A Counterpoint of Music and Text(s): Redefining musico-textual relationships in late medieval repertoires
Würzburg, 13.-14.12.2018
Von Anna Sanda, Wien – 04.07.2019 | Das Forschungsseminar – das von Mikhail Lopatin, einem Humboldt-Stipendiaten am Institut für Musikforschung der Julius-Maximilians-Universität Würzburg, veranstaltet wurde – widmete sich der französischen und der italienischen Musik des 13. und 14. Jahrhunderts inklusive des weitverbreiteten Motettenrepertoires mit dem Fokus auf dem Verhältnis von Musik und Text. Diese Verbindung wurde von Lopatin programmatisch als eine „kontrapunktische Relation“ bezeichnet und zwar auf zwei Ebenen. Im engeren Sinne hieß es, das semantische Potenzial von Musik und Text als zueinander in kontrapunktischer Beziehung stehend zu betrachten – analog zur Relation zweier Stimmen, die zueinander in Parallel- oder Gegenbewegung verlaufen, einander kreuzen oder abwechseln. Dieser Ausgangspunkt sollte zu einer erweiterten Behandlung eines „musikalisch-textuellen Kontrapunkts“ über verschiedene Gattungen und zeitlich wie geographisch gebundene Aspekte hinaus führen. Im weiteren Sinne sollte die transdisziplinäre Herangehensweise, die ExpertInnen mit unterschiedlichen Forschungsschwerpunkten zusammenbrachte, eine Interaktion in der Art eines „kontrapunktischen Dialogs“ bewirken, um ein neuartiges Verständnis der musikalisch-textuellen Beziehungen in der Musik des Spätmittelalters zu entwickeln. Die sieben Beiträge des zweitägigen Seminars umfassten eine große Bandbreite sowohl der Methoden als auch des untersuchten Repertoires und präsentierten sieben unterschiedliche Herangehensweisen in unmittelbarer Verbindung zum gegebenen Programm.
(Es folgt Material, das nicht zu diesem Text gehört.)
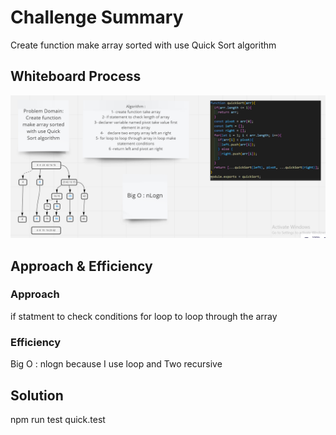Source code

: # Challenge Summary
Create function make array sorted with use Quick Sort algorithm
## Whiteboard Process
![](./asset/qiuckSortwhiteboard.png)
## Approach & Efficiency
### Approach
if statment to check conditions
for loop to loop through the array

### Efficiency
 Big O : nlogn because I use loop and Two recursive
## Solution
npm run test quick.test

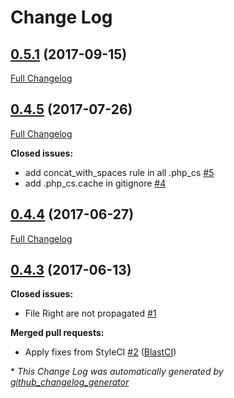 # Change Log

## [0.5.1](https://github.com/blast-project/devkit/tree/0.5.1) (2017-09-15)
[Full Changelog](https://github.com/blast-project/devkit/compare/0.4.5...0.5.1)

## [0.4.5](https://github.com/blast-project/devkit/tree/0.4.5) (2017-07-26)
[Full Changelog](https://github.com/blast-project/devkit/compare/0.4.4...0.4.5)

**Closed issues:**

- add concat\_with\_spaces rule in all .php\_cs [\#5](https://github.com/blast-project/devkit/issues/5)
- add .php\_cs.cache in gitignore [\#4](https://github.com/blast-project/devkit/issues/4)

## [0.4.4](https://github.com/blast-project/devkit/tree/0.4.4) (2017-06-27)
[Full Changelog](https://github.com/blast-project/devkit/compare/0.4.3...0.4.4)

## [0.4.3](https://github.com/blast-project/devkit/tree/0.4.3) (2017-06-13)
**Closed issues:**

- File Right are not propagated [\#1](https://github.com/blast-project/devkit/issues/1)

**Merged pull requests:**

- Apply fixes from StyleCI [\#2](https://github.com/blast-project/devkit/pull/2) ([BlastCI](https://github.com/BlastCI))



\* *This Change Log was automatically generated by [github_changelog_generator](https://github.com/skywinder/Github-Changelog-Generator)*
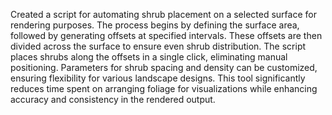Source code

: 
Created a script for automating shrub placement on a selected surface for rendering purposes. The process begins by defining the surface area, followed by generating offsets at specified intervals. These offsets are then divided across the surface to ensure even shrub distribution. The script places shrubs along the offsets in a single click, eliminating manual positioning. Parameters for shrub spacing and density can be customized, ensuring flexibility for various landscape designs. This tool significantly reduces time spent on arranging foliage for visualizations while enhancing accuracy and consistency in the rendered output.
Nach der Eröffnung durch Andreas Haug (Würzburg) beleuchtete Lopatin im ersten Beitrag „Metamorphic bodies, equivocal signs, and deception in Piero Mazzuoli’s A Febo“ das hermeneutische Potenzial der Trecento-Texte: eine Mehrdeutigkeit, die durch die analytische Annäherung an einzelne Wörter in Bezug auf ihre strukturelle, visuelle Verortung im Text, ihre Sonorität sowie ihre Relation zur Melodie erfasst werden kann. Ausgehend von der Behandlung des Trecento-Traktats „Summa artis rithmici vulgaris dictaminis“ von Antonio da Tempo (1332) – das den Begriff „equivocus“ umfassend betrachtet – argumentierte Lopatin dafür, dass eine Technik, die ursprünglich für die Modifizierung von Wortbedeutungen im strengen poetischen Kontext Geltung hatte, im Kontext der Versform und des poetischen Inhalts sowie im Verhältnis zwischen Musik und Text, im weiteren Sinne im Verhältnis zwischen unterschiedlichen medialen Ebene als „Analyseinstrument“ dienen kann. Diese Herangehensweise erörterte er konkret anhand der Ballata A Febo von Piero Mazzuoli.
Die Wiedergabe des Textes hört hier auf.